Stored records
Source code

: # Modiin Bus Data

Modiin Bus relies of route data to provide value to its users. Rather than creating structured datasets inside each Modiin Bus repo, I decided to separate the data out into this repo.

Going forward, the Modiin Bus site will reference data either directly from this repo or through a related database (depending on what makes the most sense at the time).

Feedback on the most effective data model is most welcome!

Work to complete — Lines with "most" in them are what the answer must contain; copy each from the records above.

The completed task —
Going forward, the Modiin Bus site will reference data either directly from this repo or through a related database (depending on what makes the most sense at the time).
Feedback on the most effective data model is most welcome!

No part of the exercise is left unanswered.